◆ What you have to do:
Would you return the lines from the one that contains "- Task: agent-agent-1755381089846-3-optimization-expert" to the last line of the entries below, exactly and with nothing added?
=== Section Start ===
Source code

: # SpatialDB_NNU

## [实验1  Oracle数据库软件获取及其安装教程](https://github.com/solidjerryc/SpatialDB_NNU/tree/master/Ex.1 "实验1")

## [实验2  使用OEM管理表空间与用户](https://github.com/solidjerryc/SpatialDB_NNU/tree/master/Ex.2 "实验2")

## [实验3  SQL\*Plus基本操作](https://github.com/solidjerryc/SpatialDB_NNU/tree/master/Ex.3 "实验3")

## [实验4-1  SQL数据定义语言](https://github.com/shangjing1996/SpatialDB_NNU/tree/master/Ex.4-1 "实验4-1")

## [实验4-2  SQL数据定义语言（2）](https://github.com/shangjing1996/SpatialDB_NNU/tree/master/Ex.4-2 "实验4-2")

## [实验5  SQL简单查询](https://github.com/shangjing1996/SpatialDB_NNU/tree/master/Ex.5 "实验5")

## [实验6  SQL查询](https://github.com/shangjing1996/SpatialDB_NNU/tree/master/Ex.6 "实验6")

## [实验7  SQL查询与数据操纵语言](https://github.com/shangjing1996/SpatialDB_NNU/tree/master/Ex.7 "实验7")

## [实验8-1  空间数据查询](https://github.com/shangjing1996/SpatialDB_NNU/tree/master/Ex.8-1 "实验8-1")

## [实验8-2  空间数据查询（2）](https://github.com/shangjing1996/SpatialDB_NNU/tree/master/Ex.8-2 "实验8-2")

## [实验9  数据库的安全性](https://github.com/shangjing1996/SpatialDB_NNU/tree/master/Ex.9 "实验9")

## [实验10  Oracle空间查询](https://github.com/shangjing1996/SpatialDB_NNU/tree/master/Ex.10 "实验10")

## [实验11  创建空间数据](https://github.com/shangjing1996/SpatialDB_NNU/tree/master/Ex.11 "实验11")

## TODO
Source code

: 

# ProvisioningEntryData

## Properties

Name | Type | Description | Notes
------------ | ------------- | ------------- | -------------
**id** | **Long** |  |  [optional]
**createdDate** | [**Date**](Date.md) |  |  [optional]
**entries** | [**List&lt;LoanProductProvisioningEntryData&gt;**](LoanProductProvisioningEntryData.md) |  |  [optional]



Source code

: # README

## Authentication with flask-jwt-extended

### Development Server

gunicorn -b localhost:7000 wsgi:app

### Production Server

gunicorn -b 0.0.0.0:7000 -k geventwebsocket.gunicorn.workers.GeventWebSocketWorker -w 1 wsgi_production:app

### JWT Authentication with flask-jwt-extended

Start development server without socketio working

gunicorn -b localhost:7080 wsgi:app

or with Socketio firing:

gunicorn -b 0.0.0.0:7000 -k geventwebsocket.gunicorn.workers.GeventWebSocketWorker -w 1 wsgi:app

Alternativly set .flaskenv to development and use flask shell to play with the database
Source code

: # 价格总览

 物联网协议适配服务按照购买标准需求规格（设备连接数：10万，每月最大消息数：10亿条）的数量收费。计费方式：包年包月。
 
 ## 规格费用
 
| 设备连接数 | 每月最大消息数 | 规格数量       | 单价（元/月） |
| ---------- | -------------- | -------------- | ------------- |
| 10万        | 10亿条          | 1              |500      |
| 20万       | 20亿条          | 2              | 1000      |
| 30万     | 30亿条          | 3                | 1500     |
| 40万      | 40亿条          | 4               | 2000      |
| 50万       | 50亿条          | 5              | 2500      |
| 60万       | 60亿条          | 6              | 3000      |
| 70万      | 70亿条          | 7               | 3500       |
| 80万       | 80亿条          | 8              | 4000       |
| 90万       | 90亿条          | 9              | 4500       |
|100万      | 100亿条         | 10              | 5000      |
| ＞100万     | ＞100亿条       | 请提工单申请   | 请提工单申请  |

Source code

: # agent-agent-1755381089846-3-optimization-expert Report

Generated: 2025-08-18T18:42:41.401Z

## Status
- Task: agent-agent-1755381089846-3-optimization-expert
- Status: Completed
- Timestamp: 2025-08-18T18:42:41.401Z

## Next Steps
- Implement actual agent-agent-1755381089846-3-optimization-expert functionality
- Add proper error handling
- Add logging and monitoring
=== Section End ===
◆ Exercise answer:
- Task: agent-agent-1755381089846-3-optimization-expert
- Status: Completed
- Timestamp: 2025-08-18T18:42:41.401Z

## Next Steps
- Implement actual agent-agent-1755381089846-3-optimization-expert functionality
- Add proper error handling
- Add logging and monitoring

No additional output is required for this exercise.